ここで、仮に、透過型スクリーンに着色層を設けない場合、出射側(観察面側)から入射した照明光等の外光の一部が、透過型スクリーンの内部に進んで各層の界面で反射して観察者側に到達したり、拡散層で後方散乱(バックスキャッタ)を生じて散乱光となって観察者側に到達したりして、映像のコントラストが低下する。
このような外光の反射光や散乱光は、反射した界面や拡散層よりも出射側(観察者側)にある層を少なくとも2回通過しているが、映像光は、透過型スクリーンを構成する層を入射側から出射側へ1回のみ通過している。
従って、本発明では、着色層を、光拡散層よりも出射側であり、かつ、透過型スクリーンにおいて、透過型スクリーンを構成する複数の層が空気及び隣接する層となす界面の総数をNとするとき、その出射側の面が該透過型スクリーンの厚み方向において出射側から数えてN/2番目以下となる位置に設けた。これにより、映像光は、着色層を1回通過するのに対し、着色層より光源側(入射側)の界面で反射した外光の反射光や散乱光は、着色層を少なくとも2回通過することになる。また、着色層に外光が到達するまでに透過する界面の数を低減できる。よって、外光の反射光や散乱光は、着色層により効果的に吸収されて光の減衰量が多くなり、外光による映像のコントラスト低下を極力低減し、高コントラストの良好な映像を表示できる。
【0010】
(2)インタラクティブボード用の透過型スクリーンは、出射側に、少なくともハードコート機能を有する機能層が設けられているので、透過型スクリーンの観察面(出射側表面)が傷つくことを極力抑えることができ、スクリーンの利便性や品位を向上させることができる。
【0011】
(3)インタラクティブボード用の透過型スクリーンは、透過型スクリーンを構成する各層を一体に接合する少なくとも1つの接合層を備え、その接合層のうち最も出射側に位置するものが、光を吸収する暗色系の染料又は顔料を含む着色層である。
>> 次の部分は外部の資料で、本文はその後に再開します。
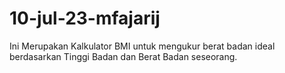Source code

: ﻿# 10-jul-23-mfajarij
Ini Merupakan Kalkulator BMI untuk mengukur berat badan ideal berdasarkan Tinggi Badan dan Berat Badan seseorang. 
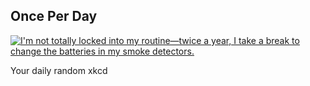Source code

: ## Once Per Day
[![I'm not totally locked into my routine—twice a year, I take a break to change the batteries in my smoke detectors.](https://imgs.xkcd.com/comics/once_per_day.png)](https://xkcd.com/1853/ "I'm not totally locked into my routine—twice a year, I take a break to change the batteries in my smoke detectors.")

Your daily random xkcd
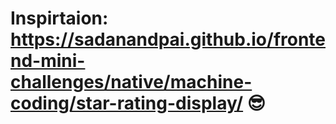 # Inspirtaion: https://sadanandpai.github.io/frontend-mini-challenges/native/machine-coding/star-rating-display/ :sunglasses:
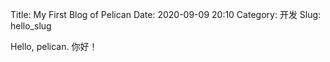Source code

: Title: My First Blog of Pelican
Date: 2020-09-09 20:10
Category: 开发
Slug: hello_slug

Hello, pelican. 你好！
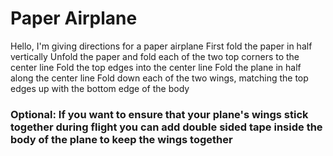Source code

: # Paper Airplane
Hello, I'm giving directions for a paper airplane
First fold the paper in half vertically
Unfold the paper and fold each of the two top corners to the center line
Fold the top edges into the center line
Fold the plane in half along the center line
Fold down each of the two wings, matching the top edges up with the bottom edge of the body
### Optional: If you want to ensure that your plane's wings stick together during flight you can add double sided tape inside the body of the plane to keep the wings together
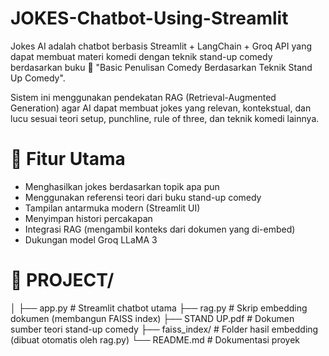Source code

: # JOKES-Chatbot-Using-Streamlit
Jokes AI adalah chatbot berbasis Streamlit + LangChain + Groq API yang dapat membuat materi komedi dengan teknik stand-up comedy berdasarkan buku
📘 "Basic Penulisan Comedy Berdasarkan Teknik Stand Up Comedy".

Sistem ini menggunakan pendekatan RAG (Retrieval-Augmented Generation) agar AI dapat membuat jokes yang relevan, kontekstual, dan lucu sesuai teori setup, punchline, rule of three, dan teknik komedi lainnya.

# 🧠 Fitur Utama
- Menghasilkan jokes berdasarkan topik apa pun
- Menggunakan referensi teori dari buku stand-up comedy
- Tampilan antarmuka modern (Streamlit UI)
- Menyimpan histori percakapan
- Integrasi RAG (mengambil konteks dari dokumen yang di-embed)
- Dukungan model Groq LLaMA 3

# 📂 PROJECT/
│
├── app.py              # Streamlit chatbot utama
├── rag.py              # Skrip embedding dokumen (membangun FAISS index)
├── STAND UP.pdf        # Dokumen sumber teori stand-up comedy
├── faiss_index/        # Folder hasil embedding (dibuat otomatis oleh rag.py)
└── README.md           # Dokumentasi proyek

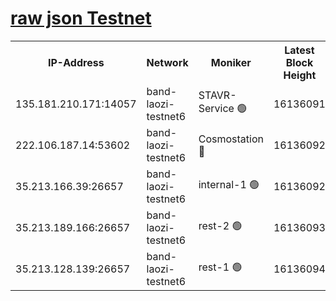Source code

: 
[raw json Testnet](https://rpc-check.bandt.stavr.tech/bandt/rpcbandt_result.json)
=

<table><tr><th>IP-Address</th><th>Network</th><th>Moniker</th><th>Latest Block Height</th><th>Earliest Block Height</th><th>Catching Up</th><th>Tx Index</th><th>Voting Power</th><th>Scan Time</th></tr><tr><td>135.181.210.171:14057</td><td>band-laozi-testnet6</td><td>STAVR-Service 🟢</td><td>16136091</td><td>15322501</td><td>False</td><td>on</td><td>0</td><td>2024-02-23T12:52:05.115175396UTC</td></tr><tr><td>222.106.187.14:53602</td><td>band-laozi-testnet6</td><td>Cosmostation 🔴</td><td>16136092</td><td>15423001</td><td>False</td><td>on</td><td>2203655</td><td>2024-02-23T12:52:06.625038261UTC</td></tr><tr><td>35.213.166.39:26657</td><td>band-laozi-testnet6</td><td>internal-1 🟢</td><td>16136092</td><td>16036092</td><td>False</td><td>on</td><td>0</td><td>2024-02-23T12:52:07.798949458UTC</td></tr><tr><td>35.213.189.166:26657</td><td>band-laozi-testnet6</td><td>rest-2 🟢</td><td>16136093</td><td>16036093</td><td>False</td><td>on</td><td>0</td><td>2024-02-23T12:52:09.018350007UTC</td></tr><tr><td>35.213.128.139:26657</td><td>band-laozi-testnet6</td><td>rest-1 🟢</td><td>16136094</td><td>16036094</td><td>False</td><td>on</td><td>0</td><td>2024-02-23T12:52:12.326352276UTC</td></tr></table>
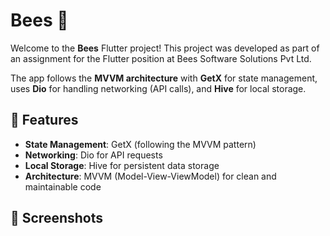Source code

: # Bees 🐝

Welcome to the **Bees** Flutter project! This project was developed as part of an assignment for the Flutter position at Bees Software Solutions Pvt Ltd.

The app follows the **MVVM architecture** with **GetX** for state management, uses **Dio** for handling networking (API calls), and **Hive** for local storage.

## 🚀 Features

- **State Management**: GetX (following the MVVM pattern)
- **Networking**: Dio for API requests
- **Local Storage**: Hive for persistent data storage
- **Architecture**: MVVM (Model-View-ViewModel) for clean and maintainable code

## 📸 Screenshots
従って、出射側(観察面側)から入射した照明光等の外光を効果的に吸収でき、映像のコントラストを向上させることができる。また、接合層を形成する樹脂に顔料や染料等を含有させることにより、形成できるので、製造が容易である。
【0012】
(4)基板層は、光を吸収する暗色系の染料又は顔料を含む着色層であるので、出射側(観察面側)から入射した照明光等の外光を効果的に吸収でき、映像のコントラストを向上させることができる。
【0013】
(5)機能層は、光を吸収する暗色系の染料又は顔料を含む着色層であるので、出射側(観察面側)から入射した照明光等の外光を効果的に吸収でき、映像のコントラストを向上させることができる。
【0014】
(6)本発明のインタラクティブボード用の透過型スクリーンと、透過型スクリーンを支持する支持部材を備えるインタラクティブボードであるので、コントラストの高い映像表示が可能である。
【0015】
(7)本発明のインタラクティブボードと、このインタラクティブボードの透過型スクリーンの背面側から映像光を投射する光源部と、インタラクティブボード用の透過型スクリーンの観察面への接触による入力を検出して検出信号を出力する検出部と、検出部からの検出信号に応じて、表示する映像に応じた映像光を光源部から投影させる制御部とを備えるインタラクティブボードシステムであるので、コントラストの高い映像を表示でき、品質の高いインタラクティブボードシステムとすることができる。
【図面の簡単な説明】
【0016】
【図1】第1実施形態のインタラクティブボード50及びインタラクティブボードシステムを示す図である。
【図2】第1実施形態のスクリーン10の層構成を説明する図である。
【図3】単位プリズム111の形状を説明する図である。
【図4】第1実施形態のスクリーン10及び比較例のスクリーン10Bに入射した外光を説明する図である。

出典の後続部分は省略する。